Behavioral Sciences and the Law, Vol. 15, 1 2 (1997)

                       Farewell from the Editor

After ten years as Co-Editor and then Editor of Behavioral Sciences and the Law, it
is time to step aside and pass along this responsibility to my colleagues. We are
indeed fortunate to have such capable colleagues, and Alan Tomkins (Editor),
Charles Ewing (Senior Editor), and Alan Felthous (Co-Editor) will now Edit the
Journal. I wish them well, confident that the reader will continue to enjoy a high
quality, interesting, and informative publication.
  Just 15 years old, BSL is now, we believe, one of the most respected periodicals
among the many in the law and behavioral sciences area. Much thought and effort
go into organizing and preparing each issue of BSL, given its thematic nature.
While we have periodically considered shifting BSL to the traditional format of
professional journals in which manuscripts on all subjects are published, we have
elected to continue with the thematic format.
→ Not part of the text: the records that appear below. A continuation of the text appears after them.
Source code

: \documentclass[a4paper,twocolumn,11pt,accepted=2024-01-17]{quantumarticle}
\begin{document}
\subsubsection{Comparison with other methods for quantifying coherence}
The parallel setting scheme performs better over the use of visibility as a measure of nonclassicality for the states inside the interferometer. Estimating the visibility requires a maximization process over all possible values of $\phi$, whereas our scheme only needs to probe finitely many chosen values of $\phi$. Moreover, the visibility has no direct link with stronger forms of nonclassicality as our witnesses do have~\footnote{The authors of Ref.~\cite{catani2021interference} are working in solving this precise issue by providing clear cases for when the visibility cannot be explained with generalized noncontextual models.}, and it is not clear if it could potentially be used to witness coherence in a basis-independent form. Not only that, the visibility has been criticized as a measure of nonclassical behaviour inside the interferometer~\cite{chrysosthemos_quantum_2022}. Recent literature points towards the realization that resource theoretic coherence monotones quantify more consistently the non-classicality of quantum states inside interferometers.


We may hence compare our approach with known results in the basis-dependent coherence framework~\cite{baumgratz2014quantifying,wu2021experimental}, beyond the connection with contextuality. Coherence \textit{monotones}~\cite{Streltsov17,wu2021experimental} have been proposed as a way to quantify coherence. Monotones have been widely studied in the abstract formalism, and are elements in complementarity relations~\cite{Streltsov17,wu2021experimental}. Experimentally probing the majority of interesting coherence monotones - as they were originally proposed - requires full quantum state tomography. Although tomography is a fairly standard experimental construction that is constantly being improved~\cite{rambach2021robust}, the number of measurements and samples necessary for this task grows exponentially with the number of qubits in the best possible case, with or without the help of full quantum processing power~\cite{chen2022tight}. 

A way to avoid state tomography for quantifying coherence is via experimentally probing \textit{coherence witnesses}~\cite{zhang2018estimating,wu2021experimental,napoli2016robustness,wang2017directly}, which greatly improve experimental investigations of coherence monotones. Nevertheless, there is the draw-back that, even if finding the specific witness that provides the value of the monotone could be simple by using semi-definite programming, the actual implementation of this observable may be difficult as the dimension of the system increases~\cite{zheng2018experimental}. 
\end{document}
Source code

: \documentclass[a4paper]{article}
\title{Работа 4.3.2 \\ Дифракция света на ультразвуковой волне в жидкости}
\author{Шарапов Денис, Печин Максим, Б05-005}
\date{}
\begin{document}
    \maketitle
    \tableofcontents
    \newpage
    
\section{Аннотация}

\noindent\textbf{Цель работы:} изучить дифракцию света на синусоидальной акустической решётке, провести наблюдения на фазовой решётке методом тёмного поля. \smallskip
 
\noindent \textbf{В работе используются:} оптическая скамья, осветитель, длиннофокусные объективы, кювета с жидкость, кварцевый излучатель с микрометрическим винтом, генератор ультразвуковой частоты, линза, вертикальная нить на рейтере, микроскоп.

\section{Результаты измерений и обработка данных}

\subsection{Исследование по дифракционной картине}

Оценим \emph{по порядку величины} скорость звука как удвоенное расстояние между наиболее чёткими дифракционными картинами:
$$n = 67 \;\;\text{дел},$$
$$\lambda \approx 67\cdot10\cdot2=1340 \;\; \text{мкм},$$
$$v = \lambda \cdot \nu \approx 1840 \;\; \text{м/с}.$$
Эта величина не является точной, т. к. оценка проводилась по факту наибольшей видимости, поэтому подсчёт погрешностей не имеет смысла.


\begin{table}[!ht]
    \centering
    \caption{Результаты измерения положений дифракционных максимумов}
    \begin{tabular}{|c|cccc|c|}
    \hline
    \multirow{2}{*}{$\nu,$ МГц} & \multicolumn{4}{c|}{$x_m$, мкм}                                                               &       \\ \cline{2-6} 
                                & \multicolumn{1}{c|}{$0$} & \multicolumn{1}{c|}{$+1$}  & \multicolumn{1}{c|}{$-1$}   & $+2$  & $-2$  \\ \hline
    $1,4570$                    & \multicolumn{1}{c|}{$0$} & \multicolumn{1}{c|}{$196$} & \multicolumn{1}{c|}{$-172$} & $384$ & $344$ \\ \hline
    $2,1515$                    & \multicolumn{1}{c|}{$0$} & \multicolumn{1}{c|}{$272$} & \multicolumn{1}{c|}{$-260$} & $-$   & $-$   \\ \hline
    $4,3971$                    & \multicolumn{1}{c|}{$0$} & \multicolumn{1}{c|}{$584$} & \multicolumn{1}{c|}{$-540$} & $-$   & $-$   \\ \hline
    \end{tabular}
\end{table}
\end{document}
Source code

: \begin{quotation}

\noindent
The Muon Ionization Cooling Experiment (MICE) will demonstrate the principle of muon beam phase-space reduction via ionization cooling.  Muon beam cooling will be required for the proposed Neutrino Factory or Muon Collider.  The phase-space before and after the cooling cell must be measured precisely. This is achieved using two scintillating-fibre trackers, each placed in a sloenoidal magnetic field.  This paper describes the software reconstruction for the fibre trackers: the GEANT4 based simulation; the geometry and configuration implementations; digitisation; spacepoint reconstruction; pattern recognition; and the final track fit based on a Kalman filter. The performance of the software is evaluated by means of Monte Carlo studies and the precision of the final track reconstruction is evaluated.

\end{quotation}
Hopefully this provides the reader
with a more unique and useful perspective on a given subject.
  Producing and publishing a professional journal is a combined effort involving
many people, mostly behind the scenes. The reader, and even the author, may have
little idea about how many desks a particular article has landed on before it appears
in print. Credit for any success that BSL may enjoy also goes to Alan Tomkins,
Charles Ewing, our hard-working Editorial Board, the many outstanding scholars
and clinicians we use as outside reviewers, as well as the production staff at John
Wiley & Sons in Chichester. It has been a pleasure, and an education, for me to
have worked with such a talented group of people. I am also grateful to James
Cavanaugh and Richard Rogers who served as Editors of BSL before me, and who
assisted me along the way during my tenure as Co-Editor and Editor.
  The topic of this issue, Professional Liability, is a fitting place for me to end my
work as Editor of BSL. BSL's first issue 15 years ago was Malpractice, an issue to
which I contributed an article (Tardive dyskinesia and malpractice). We have
not returned to this topic until now.
  In the lead article, Daniels and Martin critique the basis for the movement to
reform the civil justice system in the area of health care. They present some of the
empirical literature regarding medical malpractice and contend that the literature
does not support the popularized demand to reform the medical malpractice
system. They also addressed how public policy in this area arose.
  Studdert and Brennan also review some of the empirical work in medical
malpractice but from the perspective of deterrence. They consider the present
managed care environment, and its effect upon determining the standard of care,
noting the many obstacles to the tort law's determining effective deterrence. They
offer enterprise liability as one viable reform option to achieve effective deterrence.
  Next, Jorgenson and colleagues review the matter of boundary violations, sexual
or otherwise. Of particular interest is their use of fiduciary theory to evaluate
clinical, ethical, and legal proscriptions against boundary violations.
  Hart and colleagues present empirical work on awarding compensatory damages
in personal injury cases. Noting the considerable variability in non-economic

c 1997 by John Wiley & Sons, Ltd.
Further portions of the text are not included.